[Rendered images with source text]
================================
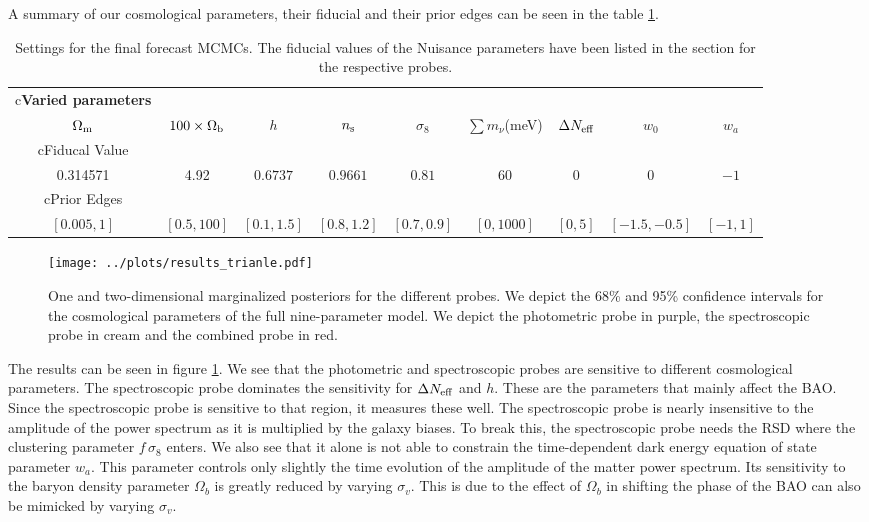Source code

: \documentclass[../main.tex]{subfiles}
\begin{document}
A summary of our cosmological parameters, their fiducial and their prior edges can be seen in the table \ref{tab:fiducial_forecast}. 
\begin{table}[t]
    \renewcommand{\arraystretch}{1.2}
        \caption{Settings for the final forecast MCMCs. The fiducial values of the Nuisance parameters have been listed in the section for the respective probes. }
        \centering
        \begin{tabular}{ccccccccc}
        \hline
        \rowcolor{cyan} \multicolumn{9} {c}{{\bf{Varied parameters}}}\\ 
     \multicolumn{1}{c}{$\Omega_{\rm m}$} & \multicolumn{1}{c}{$100\times\Omega_{\rm b}$} & \multicolumn{1}{c}{$h$} & \multicolumn{1}{c}{$n_{\rm s}$} & \multicolumn{1}{c}{$\sigma_{8}$} & \multicolumn{1}{c}{$\sum m_\nu$(meV)} & \multicolumn{1}{c}{$\Delta N_\mathrm{eff}$} & \multicolumn{1}{c}{$w_0$} & \multicolumn{1}{c}{$w_a$} \\
      \hline
      \rowcolor{gray} \multicolumn{9} {c}{{{Fiducal Value}}}\\
            0.314571 & 4.92 & $0.6737$ & $0.9661$ & $0.81$ & $60$ & $0 $& $0$ & $-1$ \\
            \hline
            \rowcolor{gray} \multicolumn{9} {c}{{{Prior Edges}}}\\
            $[0.005,1]$&$[0.5,100]$&$[0.1,1.5]$&$[0.8,1.2]$&$[0.7,0.9]$&$[0,1000]$&$[0,5]$&$[-1.5,-0.5]$&$[-1,1]$
        \end{tabular}
        \label{tab:fiducial_forecast}
    \end{table}
    \begin{figure}
        \centering
        \caption{One and two-dimensional marginalized posteriors for the different \Euclid probes. We depict the 68\% and 95\% confidence intervals for the cosmological parameters of the full nine-parameter model. We depict the photometric probe in purple, the spectroscopic probe in cream and the combined probe in red.}
        \texttt{[image: ../plots/results\_trianle.pdf]}
        \label{fig:results_trianle}
    \end{figure}
    The results can be seen in figure \ref{fig:results_trianle}. We see that the photometric and spectroscopic probes are sensitive to different cosmological parameters. The spectroscopic probe dominates the sensitivity for $\Delta N_\mathrm{eff}$ and $h$. These are the parameters that mainly affect the BAO. Since the spectroscopic probe is sensitive to that region, it measures these well. The spectroscopic probe is nearly insensitive to the amplitude of the power spectrum as it is multiplied by the galaxy biases. To break this, the spectroscopic probe needs the RSD where the clustering parameter $f\,\sigma_8$ enters. We also see that it alone is not able to constrain the time-dependent dark energy equation of state parameter $w_a$. This parameter controls only slightly the time evolution of the amplitude of the matter power spectrum. Its sensitivity to the baryon density parameter $\Omega_b$ is greatly reduced by varying $\sigma_v$. This is due to the effect of $\Omega_b$ in shifting the phase of the BAO can also be mimicked by varying $\sigma_v$.\\
\end{document}
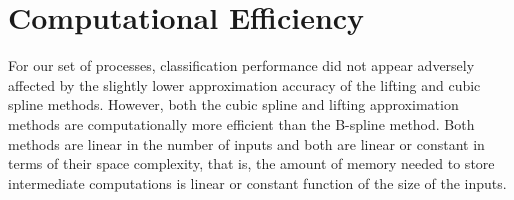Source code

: 
 
\section{Computational Efficiency}

 For our set of processes, classification performance did not appear adversely affected by the slightly lower approximation accuracy of the lifting and cubic spline methods. However, both the cubic spline and lifting approximation methods are computationally more efficient than the B-spline method. Both methods are linear in the number of inputs and both are linear or constant in terms of their space complexity, that is, 
the amount of memory needed to store intermediate computations is linear or constant function of the size of the inputs.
================================
• TASK TO COMPLETE: Set down the data above exactly as written. Omit the pictures.

• SOLUTION:
Source code

: \documentclass[../main.tex]{subfiles}
\begin{document}
A summary of our cosmological parameters, their fiducial and their prior edges can be seen in the table \ref{tab:fiducial_forecast}. 
\begin{table}[t]
    \renewcommand{\arraystretch}{1.2}
        \caption{Settings for the final forecast MCMCs. The fiducial values of the Nuisance parameters have been listed in the section for the respective probes. }
        \centering
        \begin{tabular}{ccccccccc}
        \hline
        \rowcolor{cyan} \multicolumn{9} {c}{{\bf{Varied parameters}}}\\ 
     \multicolumn{1}{c}{$\Omega_{\rm m}$} & \multicolumn{1}{c}{$100\times\Omega_{\rm b}$} & \multicolumn{1}{c}{$h$} & \multicolumn{1}{c}{$n_{\rm s}$} & \multicolumn{1}{c}{$\sigma_{8}$} & \multicolumn{1}{c}{$\sum m_\nu$(meV)} & \multicolumn{1}{c}{$\Delta N_\mathrm{eff}$} & \multicolumn{1}{c}{$w_0$} & \multicolumn{1}{c}{$w_a$} \\
      \hline
      \rowcolor{gray} \multicolumn{9} {c}{{{Fiducal Value}}}\\
            0.314571 & 4.92 & $0.6737$ & $0.9661$ & $0.81$ & $60$ & $0 $& $0$ & $-1$ \\
            \hline
            \rowcolor{gray} \multicolumn{9} {c}{{{Prior Edges}}}\\
            $[0.005,1]$&$[0.5,100]$&$[0.1,1.5]$&$[0.8,1.2]$&$[0.7,0.9]$&$[0,1000]$&$[0,5]$&$[-1.5,-0.5]$&$[-1,1]$
        \end{tabular}
        \label{tab:fiducial_forecast}
    \end{table}
    \begin{figure}
        \centering
        \caption{One and two-dimensional marginalized posteriors for the different \Euclid probes. We depict the 68\% and 95\% confidence intervals for the cosmological parameters of the full nine-parameter model. We depict the photometric probe in purple, the spectroscopic probe in cream and the combined probe in red.}
        \texttt{[image: ../plots/results\_trianle.pdf]}
        \label{fig:results_trianle}
    \end{figure}
    The results can be seen in figure \ref{fig:results_trianle}. We see that the photometric and spectroscopic probes are sensitive to different cosmological parameters. The spectroscopic probe dominates the sensitivity for $\Delta N_\mathrm{eff}$ and $h$. These are the parameters that mainly affect the BAO. Since the spectroscopic probe is sensitive to that region, it measures these well. The spectroscopic probe is nearly insensitive to the amplitude of the power spectrum as it is multiplied by the galaxy biases. To break this, the spectroscopic probe needs the RSD where the clustering parameter $f\,\sigma_8$ enters. We also see that it alone is not able to constrain the time-dependent dark energy equation of state parameter $w_a$. This parameter controls only slightly the time evolution of the amplitude of the matter power spectrum. Its sensitivity to the baryon density parameter $\Omega_b$ is greatly reduced by varying $\sigma_v$. This is due to the effect of $\Omega_b$ in shifting the phase of the BAO can also be mimicked by varying $\sigma_v$.\\
\end{document}
Source code

: 
 
\section{Computational Efficiency}

 For our set of processes, classification performance did not appear adversely affected by the slightly lower approximation accuracy of the lifting and cubic spline methods. However, both the cubic spline and lifting approximation methods are computationally more efficient than the B-spline method. Both methods are linear in the number of inputs and both are linear or constant in terms of their space complexity, that is, 
the amount of memory needed to store intermediate computations is linear or constant function of the size of the inputs.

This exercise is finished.